**THE PROBLEM**
Your task is to copy the listing exactly. Drop any pictures from the copy.

**DATA**
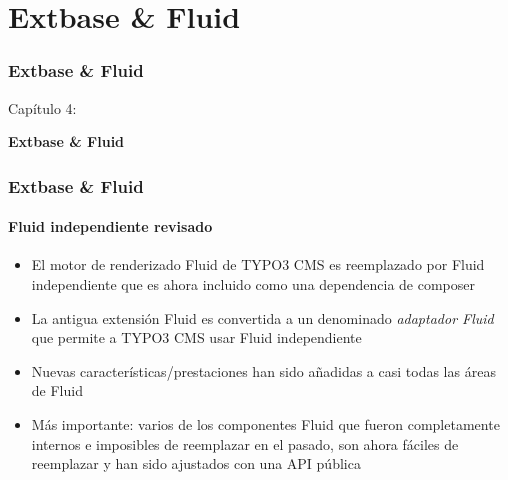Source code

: %

\section{Extbase \& Fluid}
\begin{frame}[fragile]
	\frametitle{Extbase \& Fluid}

	\begin{center}\huge{Capítulo 4:}\end{center}
	\begin{center}\huge{\color{typo3darkgrey}\textbf{Extbase \& Fluid}}\end{center}

\end{frame}


\begin{frame}[fragile]
	\frametitle{Extbase \& Fluid}
	\framesubtitle{Fluid independiente revisado}

	\lstset{basicstyle=\tiny\ttfamily}

	\begin{itemize}

		\item El motor de renderizado Fluid de TYPO3 CMS es reemplazado por Fluid independiente
			que es ahora incluido como una dependencia de composer

		\item La antigua extensión Fluid es convertida a un denominado \textit{adaptador Fluid}
			que permite a TYPO3 CMS usar Fluid independiente

		\item Nuevas características/prestaciones han sido añadidas a casi todas las áreas de Fluid

		\item Más importante: varios de los componentes Fluid que fueron completamente
			internos e imposibles de reemplazar en el pasado, son ahora fáciles de
			reemplazar y han sido ajustados con una API pública

	\end{itemize}

\end{frame}

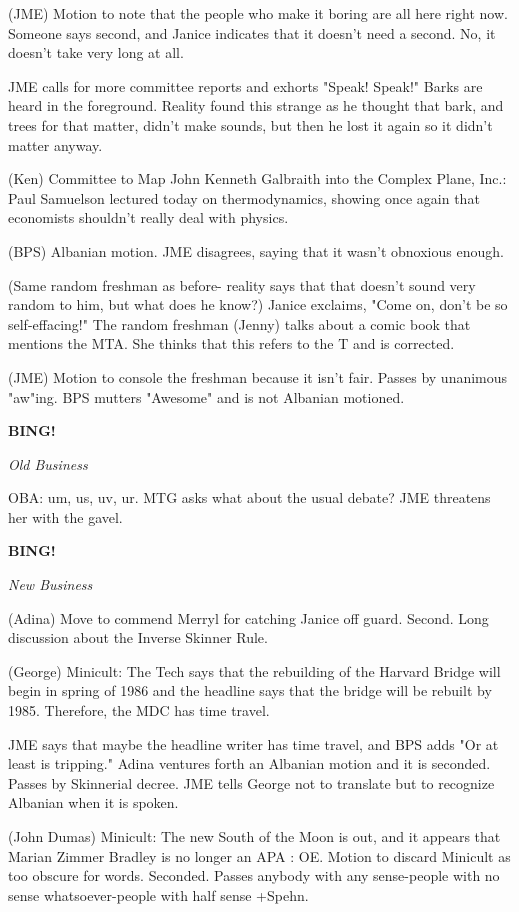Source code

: \documentclass[12pt]{article}
\newcommand{\bing}{{\bf BING!} }
\newcommand{\goto}[1]{\bing \vskip 12pt \centerline{{\em{#1}}}}
\begin{document}
(JME) Motion to note that the people who make it boring are all here right now. Someone says second, and Janice indicates that it doesn't need a second. No, it doesn't take very long at all.

JME calls for more committee reports and exhorts "Speak! Speak!" Barks are heard in the foreground. Reality found this strange as he thought that bark, and trees for that matter, didn't make sounds, but then he lost it again so it didn't matter anyway.

(Ken) Committee to Map John Kenneth Galbraith into the Complex Plane, Inc.: Paul Samuelson lectured today on thermodynamics, showing once again that economists shouldn't really deal with physics.

(BPS) Albanian motion. JME disagrees, saying that it wasn't obnoxious enough.

(Same random freshman as before- reality says that that doesn't sound very random to him, but what does he know?) Janice exclaims, "Come on, don't be so self-effacing!" The random freshman (Jenny) talks about a comic book that mentions the MTA. She thinks that this refers to the T and is corrected.

(JME) Motion to console the freshman because it isn't fair. Passes by unanimous "aw"ing. BPS mutters "Awesome" and is not Albanian motioned.

\goto{Old Business}

OBA: um, us, uv, ur. MTG asks what about the usual debate? JME threatens her with the gavel.

\goto{New Business}

(Adina) Move to commend Merryl for catching Janice off guard. Second. Long discussion about the Inverse Skinner Rule.

(George) Minicult: The Tech says that the rebuilding of the Harvard Bridge will begin in spring of 1986 and the headline says that the bridge will be rebuilt by 1985. Therefore, the MDC has time travel.

JME says that maybe the headline writer has time travel, and BPS adds "Or at least is tripping." Adina ventures forth an Albanian motion and it is seconded. Passes by Skinnerial decree. JME tells George not to translate but to recognize Albanian when it is spoken.

(John Dumas) Minicult: The new South of the Moon is out, and it appears that Marian Zimmer Bradley is no longer an APA : OE. Motion to discard Minicult as too obscure for words. Seconded. Passes anybody with any sense-people with no sense whatsoever-people with half sense +Spehn.
\end{document}
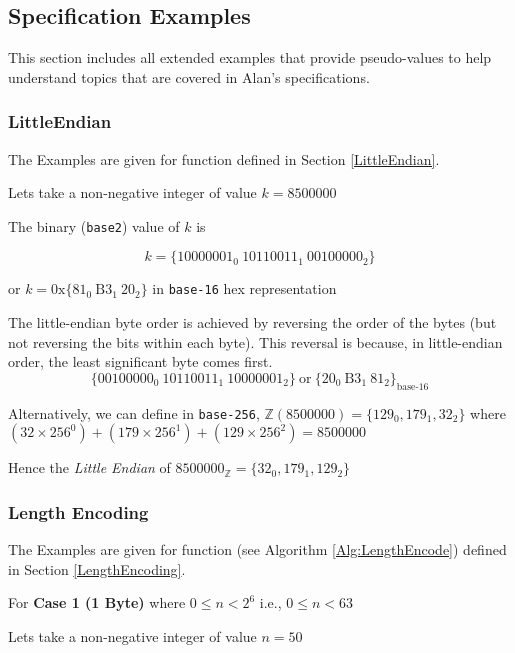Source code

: \documentclass[../alan-handbook.tex]{subfiles}
\begin{document}
\subsection{Specification Examples} \label{Specification Examples}

This section includes all extended examples that provide pseudo-values to help understand topics that are covered in Alan's specifications. 

\subsubsection{LittleEndian} \label{Eg:LittleEndian}

The Examples are given for  function defined in Section \ref{LittleEndian}.

Lets take a non-negative integer of value $k = 8500000$

The binary (\texttt{base2}) value of $k$ is

$$k = \{10000001_0 \ 10110011_1 \ 00100000_2\}$$ 

or $k = \text{0x}\{\text{81}_0 \ \text{B3}_1 \ \text{20}_2\}$ in \texttt{base-16} hex representation

The little-endian byte order is achieved by reversing the order of the bytes (but not reversing the bits within each byte). This reversal is because, in little-endian order, the least significant byte comes first.
$$\{00100000_0 \ 10110011_1 \ 10000001_2\} \ \text{or} \ \{\text{20}_0 \ \text{B3}_1 \ \text{81}_2\}_{\text{base-16}}$$ 

Alternatively, we can define in \texttt{base-256}, $\mathbb{Z}(8500000) = \{129_0,179_1,32_2\}$ where $(32\times 256^0) + (179\times 256^1) + (129 \times 256^2) = 8500000$

Hence the \textit{Little Endian} of $8500000_{\mathbb{Z}} = \{32_0,179_1,129_2\}$

\subsubsection{Length Encoding} \label{Eg:LengthEncoding}

The Examples are given for  function (see Algorithm \ref{Alg:LengthEncode}) defined in Section \ref{LengthEncoding}.

For \textbf{Case 1 (1 Byte)} where $0 \leq n < 2^6$ i.e., $0 \leq n < 63$

Lets take a non-negative integer of value $n=50$
\end{document}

**WRITTEN REPLY**
Source code

: %

\section{Extbase \& Fluid}
\begin{frame}[fragile]
	\frametitle{Extbase \& Fluid}

	\begin{center}\huge{Capítulo 4:}\end{center}
	\begin{center}\huge{\color{typo3darkgrey}\textbf{Extbase \& Fluid}}\end{center}

\end{frame}


\begin{frame}[fragile]
	\frametitle{Extbase \& Fluid}
	\framesubtitle{Fluid independiente revisado}

	\lstset{basicstyle=\tiny\ttfamily}

	\begin{itemize}

		\item El motor de renderizado Fluid de TYPO3 CMS es reemplazado por Fluid independiente
			que es ahora incluido como una dependencia de composer

		\item La antigua extensión Fluid es convertida a un denominado \textit{adaptador Fluid}
			que permite a TYPO3 CMS usar Fluid independiente

		\item Nuevas características/prestaciones han sido añadidas a casi todas las áreas de Fluid

		\item Más importante: varios de los componentes Fluid que fueron completamente
			internos e imposibles de reemplazar en el pasado, son ahora fáciles de
			reemplazar y han sido ajustados con una API pública

	\end{itemize}

\end{frame}

Source code

: \documentclass[12pt]{article}
\newcommand{\bing}{{\bf BING!} }
\newcommand{\goto}[1]{\bing \vskip 12pt \centerline{{\em{#1}}}}
\begin{document}
(JME) Motion to note that the people who make it boring are all here right now. Someone says second, and Janice indicates that it doesn't need a second. No, it doesn't take very long at all.

JME calls for more committee reports and exhorts "Speak! Speak!" Barks are heard in the foreground. Reality found this strange as he thought that bark, and trees for that matter, didn't make sounds, but then he lost it again so it didn't matter anyway.

(Ken) Committee to Map John Kenneth Galbraith into the Complex Plane, Inc.: Paul Samuelson lectured today on thermodynamics, showing once again that economists shouldn't really deal with physics.

(BPS) Albanian motion. JME disagrees, saying that it wasn't obnoxious enough.

(Same random freshman as before- reality says that that doesn't sound very random to him, but what does he know?) Janice exclaims, "Come on, don't be so self-effacing!" The random freshman (Jenny) talks about a comic book that mentions the MTA. She thinks that this refers to the T and is corrected.

(JME) Motion to console the freshman because it isn't fair. Passes by unanimous "aw"ing. BPS mutters "Awesome" and is not Albanian motioned.

\goto{Old Business}

OBA: um, us, uv, ur. MTG asks what about the usual debate? JME threatens her with the gavel.

\goto{New Business}

(Adina) Move to commend Merryl for catching Janice off guard. Second. Long discussion about the Inverse Skinner Rule.

(George) Minicult: The Tech says that the rebuilding of the Harvard Bridge will begin in spring of 1986 and the headline says that the bridge will be rebuilt by 1985. Therefore, the MDC has time travel.

JME says that maybe the headline writer has time travel, and BPS adds "Or at least is tripping." Adina ventures forth an Albanian motion and it is seconded. Passes by Skinnerial decree. JME tells George not to translate but to recognize Albanian when it is spoken.

(John Dumas) Minicult: The new South of the Moon is out, and it appears that Marian Zimmer Bradley is no longer an APA : OE. Motion to discard Minicult as too obscure for words. Seconded. Passes anybody with any sense-people with no sense whatsoever-people with half sense +Spehn.
\end{document}
Source code

: \documentclass[../alan-handbook.tex]{subfiles}
\begin{document}
\subsection{Specification Examples} \label{Specification Examples}

This section includes all extended examples that provide pseudo-values to help understand topics that are covered in Alan's specifications. 

\subsubsection{LittleEndian} \label{Eg:LittleEndian}

The Examples are given for  function defined in Section \ref{LittleEndian}.

Lets take a non-negative integer of value $k = 8500000$

The binary (\texttt{base2}) value of $k$ is

$$k = \{10000001_0 \ 10110011_1 \ 00100000_2\}$$ 

or $k = \text{0x}\{\text{81}_0 \ \text{B3}_1 \ \text{20}_2\}$ in \texttt{base-16} hex representation

The little-endian byte order is achieved by reversing the order of the bytes (but not reversing the bits within each byte). This reversal is because, in little-endian order, the least significant byte comes first.
$$\{00100000_0 \ 10110011_1 \ 10000001_2\} \ \text{or} \ \{\text{20}_0 \ \text{B3}_1 \ \text{81}_2\}_{\text{base-16}}$$ 

Alternatively, we can define in \texttt{base-256}, $\mathbb{Z}(8500000) = \{129_0,179_1,32_2\}$ where $(32\times 256^0) + (179\times 256^1) + (129 \times 256^2) = 8500000$

Hence the \textit{Little Endian} of $8500000_{\mathbb{Z}} = \{32_0,179_1,129_2\}$

\subsubsection{Length Encoding} \label{Eg:LengthEncoding}

The Examples are given for  function (see Algorithm \ref{Alg:LengthEncode}) defined in Section \ref{LengthEncoding}.

For \textbf{Case 1 (1 Byte)} where $0 \leq n < 2^6$ i.e., $0 \leq n < 63$

Lets take a non-negative integer of value $n=50$
\end{document}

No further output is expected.